Ok so now you have an idea of how to come up with an order to memorize and solve in. I gave arguments for my way, but of course my way is not the only way to do this.

When solving the corners, be very careful to only use supercube safe algs (i.e. don’t twist a center group!! If you do your whole solve will be a DNF!).

Ok so now onto solving the edges. I’ll break this up into an overview of commutators, then list a beginner, intermediate, and advanced method for using them to solve the cube blindfolded.

EDGES OVERVIEW:

What we are going to do is to use nothing but intuitive commutators for this step. I don’t use a single "alg" for this step at all. The purpose is to understand exactly and 100% completely how you are moving only 3 edges at a time.

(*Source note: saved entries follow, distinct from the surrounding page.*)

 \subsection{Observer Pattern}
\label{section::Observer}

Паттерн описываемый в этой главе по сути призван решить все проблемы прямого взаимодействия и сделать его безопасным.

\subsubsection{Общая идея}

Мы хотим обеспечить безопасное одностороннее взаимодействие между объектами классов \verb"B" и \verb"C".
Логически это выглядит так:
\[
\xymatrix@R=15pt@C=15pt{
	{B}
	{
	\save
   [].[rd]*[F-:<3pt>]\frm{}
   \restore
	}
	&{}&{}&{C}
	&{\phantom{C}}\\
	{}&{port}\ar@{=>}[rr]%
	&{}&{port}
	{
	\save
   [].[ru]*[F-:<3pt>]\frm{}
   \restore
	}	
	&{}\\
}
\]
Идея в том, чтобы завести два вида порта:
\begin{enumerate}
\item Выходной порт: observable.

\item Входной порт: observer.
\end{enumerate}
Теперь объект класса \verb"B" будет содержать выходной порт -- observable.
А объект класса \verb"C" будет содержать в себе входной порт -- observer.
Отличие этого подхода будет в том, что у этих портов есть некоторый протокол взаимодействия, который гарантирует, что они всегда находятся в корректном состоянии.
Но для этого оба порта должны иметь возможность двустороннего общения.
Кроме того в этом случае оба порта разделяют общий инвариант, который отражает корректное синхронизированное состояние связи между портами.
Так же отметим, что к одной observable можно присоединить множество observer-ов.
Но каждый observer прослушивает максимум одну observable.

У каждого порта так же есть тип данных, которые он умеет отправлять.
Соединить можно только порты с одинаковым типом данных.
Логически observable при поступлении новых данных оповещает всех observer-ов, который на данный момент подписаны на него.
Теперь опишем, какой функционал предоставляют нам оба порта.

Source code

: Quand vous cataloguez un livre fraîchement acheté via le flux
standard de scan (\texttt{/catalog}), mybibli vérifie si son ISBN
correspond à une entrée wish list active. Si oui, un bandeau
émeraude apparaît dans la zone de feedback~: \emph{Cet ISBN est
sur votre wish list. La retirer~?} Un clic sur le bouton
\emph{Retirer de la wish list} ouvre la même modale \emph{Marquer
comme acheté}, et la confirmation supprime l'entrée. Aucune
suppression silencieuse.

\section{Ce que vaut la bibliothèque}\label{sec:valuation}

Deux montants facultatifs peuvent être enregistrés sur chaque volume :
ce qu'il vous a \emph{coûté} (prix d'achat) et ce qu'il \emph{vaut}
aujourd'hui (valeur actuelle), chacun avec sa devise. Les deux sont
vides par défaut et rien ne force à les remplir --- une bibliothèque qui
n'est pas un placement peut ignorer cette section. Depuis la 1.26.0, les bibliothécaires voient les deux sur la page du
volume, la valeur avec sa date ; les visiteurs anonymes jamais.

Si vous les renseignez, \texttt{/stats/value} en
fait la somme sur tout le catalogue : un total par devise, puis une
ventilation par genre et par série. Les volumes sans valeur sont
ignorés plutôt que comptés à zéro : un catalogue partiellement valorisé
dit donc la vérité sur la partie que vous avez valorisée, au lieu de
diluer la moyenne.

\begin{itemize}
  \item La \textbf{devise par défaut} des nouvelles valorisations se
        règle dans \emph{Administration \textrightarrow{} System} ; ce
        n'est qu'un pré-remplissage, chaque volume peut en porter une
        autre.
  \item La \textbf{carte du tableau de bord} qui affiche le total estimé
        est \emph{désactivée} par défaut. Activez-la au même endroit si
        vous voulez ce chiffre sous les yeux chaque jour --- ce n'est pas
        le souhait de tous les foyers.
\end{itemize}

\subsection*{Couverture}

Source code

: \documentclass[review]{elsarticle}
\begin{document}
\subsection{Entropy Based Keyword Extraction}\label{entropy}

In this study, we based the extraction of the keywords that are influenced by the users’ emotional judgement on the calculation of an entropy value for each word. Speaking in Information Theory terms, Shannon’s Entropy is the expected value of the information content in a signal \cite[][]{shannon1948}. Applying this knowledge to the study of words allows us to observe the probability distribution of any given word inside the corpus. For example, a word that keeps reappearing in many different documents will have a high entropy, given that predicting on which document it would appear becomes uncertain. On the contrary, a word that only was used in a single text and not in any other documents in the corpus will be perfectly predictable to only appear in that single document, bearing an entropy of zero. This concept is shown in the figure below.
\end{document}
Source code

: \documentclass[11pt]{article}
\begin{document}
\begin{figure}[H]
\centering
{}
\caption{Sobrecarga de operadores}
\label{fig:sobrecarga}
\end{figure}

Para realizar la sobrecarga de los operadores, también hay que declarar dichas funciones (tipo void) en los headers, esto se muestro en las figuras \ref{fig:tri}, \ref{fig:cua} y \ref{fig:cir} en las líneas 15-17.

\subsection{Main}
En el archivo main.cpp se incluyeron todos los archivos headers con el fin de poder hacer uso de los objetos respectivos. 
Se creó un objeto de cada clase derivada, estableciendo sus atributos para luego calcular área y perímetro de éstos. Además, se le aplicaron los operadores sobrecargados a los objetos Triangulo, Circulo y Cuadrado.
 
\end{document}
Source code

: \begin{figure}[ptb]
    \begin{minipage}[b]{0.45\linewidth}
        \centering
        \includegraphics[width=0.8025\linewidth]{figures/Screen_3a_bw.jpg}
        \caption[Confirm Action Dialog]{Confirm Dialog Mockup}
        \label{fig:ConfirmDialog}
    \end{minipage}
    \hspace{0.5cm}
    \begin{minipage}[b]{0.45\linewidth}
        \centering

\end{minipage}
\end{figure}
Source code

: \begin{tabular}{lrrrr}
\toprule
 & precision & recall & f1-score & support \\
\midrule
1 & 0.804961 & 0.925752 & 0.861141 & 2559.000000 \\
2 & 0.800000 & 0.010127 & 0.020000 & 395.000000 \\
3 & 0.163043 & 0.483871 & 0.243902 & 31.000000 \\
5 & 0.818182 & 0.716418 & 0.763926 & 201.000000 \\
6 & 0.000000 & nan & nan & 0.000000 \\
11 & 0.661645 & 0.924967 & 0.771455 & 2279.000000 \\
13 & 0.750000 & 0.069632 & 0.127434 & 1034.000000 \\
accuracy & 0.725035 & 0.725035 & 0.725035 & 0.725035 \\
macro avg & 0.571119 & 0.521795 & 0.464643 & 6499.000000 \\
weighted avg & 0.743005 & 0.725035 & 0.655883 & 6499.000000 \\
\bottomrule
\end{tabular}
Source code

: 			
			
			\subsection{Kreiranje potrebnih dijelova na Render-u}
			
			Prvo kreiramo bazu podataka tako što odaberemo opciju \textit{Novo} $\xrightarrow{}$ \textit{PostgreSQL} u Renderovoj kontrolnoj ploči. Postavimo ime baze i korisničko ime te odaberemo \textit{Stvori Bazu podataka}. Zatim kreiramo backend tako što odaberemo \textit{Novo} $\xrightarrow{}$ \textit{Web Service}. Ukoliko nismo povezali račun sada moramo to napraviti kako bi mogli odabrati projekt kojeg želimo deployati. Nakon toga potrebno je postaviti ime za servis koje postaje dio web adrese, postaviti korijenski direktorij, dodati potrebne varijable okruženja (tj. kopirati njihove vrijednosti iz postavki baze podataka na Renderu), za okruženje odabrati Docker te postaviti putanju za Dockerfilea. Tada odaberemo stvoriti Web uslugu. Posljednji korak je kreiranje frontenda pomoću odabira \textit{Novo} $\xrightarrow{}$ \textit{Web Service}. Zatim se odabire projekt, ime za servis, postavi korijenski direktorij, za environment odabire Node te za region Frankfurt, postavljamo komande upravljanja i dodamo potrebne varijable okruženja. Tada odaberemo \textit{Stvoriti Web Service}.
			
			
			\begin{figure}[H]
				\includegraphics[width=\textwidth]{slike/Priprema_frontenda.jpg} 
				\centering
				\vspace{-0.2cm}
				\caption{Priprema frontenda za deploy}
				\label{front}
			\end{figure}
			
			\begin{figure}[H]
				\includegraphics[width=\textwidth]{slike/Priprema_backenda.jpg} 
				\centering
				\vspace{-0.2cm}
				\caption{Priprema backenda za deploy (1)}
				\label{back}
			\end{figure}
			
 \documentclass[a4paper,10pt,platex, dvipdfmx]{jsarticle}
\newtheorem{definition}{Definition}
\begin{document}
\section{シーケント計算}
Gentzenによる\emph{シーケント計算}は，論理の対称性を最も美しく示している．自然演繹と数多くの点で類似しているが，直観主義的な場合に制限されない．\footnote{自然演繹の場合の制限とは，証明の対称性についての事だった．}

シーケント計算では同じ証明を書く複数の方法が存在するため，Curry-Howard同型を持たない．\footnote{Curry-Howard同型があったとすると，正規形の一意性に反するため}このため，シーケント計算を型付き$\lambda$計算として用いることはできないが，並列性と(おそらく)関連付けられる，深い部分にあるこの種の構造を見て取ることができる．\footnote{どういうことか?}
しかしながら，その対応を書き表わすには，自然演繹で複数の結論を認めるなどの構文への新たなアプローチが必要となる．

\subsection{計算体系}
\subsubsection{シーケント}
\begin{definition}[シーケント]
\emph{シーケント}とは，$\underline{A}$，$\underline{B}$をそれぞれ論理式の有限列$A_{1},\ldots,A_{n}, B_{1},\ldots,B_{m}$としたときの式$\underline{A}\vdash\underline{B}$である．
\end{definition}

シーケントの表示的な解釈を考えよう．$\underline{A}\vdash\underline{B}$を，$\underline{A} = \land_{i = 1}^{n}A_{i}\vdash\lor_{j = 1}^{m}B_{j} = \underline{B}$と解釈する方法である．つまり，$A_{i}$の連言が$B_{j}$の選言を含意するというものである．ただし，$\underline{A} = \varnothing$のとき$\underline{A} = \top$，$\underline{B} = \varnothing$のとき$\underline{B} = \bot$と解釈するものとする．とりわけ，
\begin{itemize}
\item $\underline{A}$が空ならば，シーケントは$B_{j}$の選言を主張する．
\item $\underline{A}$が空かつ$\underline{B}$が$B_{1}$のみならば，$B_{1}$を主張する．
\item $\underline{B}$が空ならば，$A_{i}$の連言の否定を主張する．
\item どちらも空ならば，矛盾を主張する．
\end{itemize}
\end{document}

As you may have guessed I do this step using three cycles, and by doing this you will solve 2 pieces at each step.

The idea of an intuitive commutator works like this. There are certain requirements to start, and the process is always the same once you have met those requirements. So let’s start with what has to be true in order for a commutator to exist to solve a situation.

1) Two of the three pieces to be cycled must be on the same slice.

There are 12 slices on a 4x4x4 cube, and two pieces must be on the same slice in order for you to even consider thinking about a commutator to use.

2) One of the three pieces to be cycled must NOT be on the slice as the other two.

This is very important. So much so that this edge is given a name, the "lone edge".

-----

Ok so now we have the requirements, let’s talk about the process of coming up with a commutator.

Say we have the cycle (bUL->dFL->fUR). Now think about how they look on your cube. You will do a lot of mental picturing of where these pieces are in a blindfolded solve, so preferrably do this without a 4x4 cube handy.

Ok some questions.

1) Are there two pieces in the same slice?

Yes there are, in two different ways. bUL and dFL are both on the L face. Also bUL and fUR are both on the U face.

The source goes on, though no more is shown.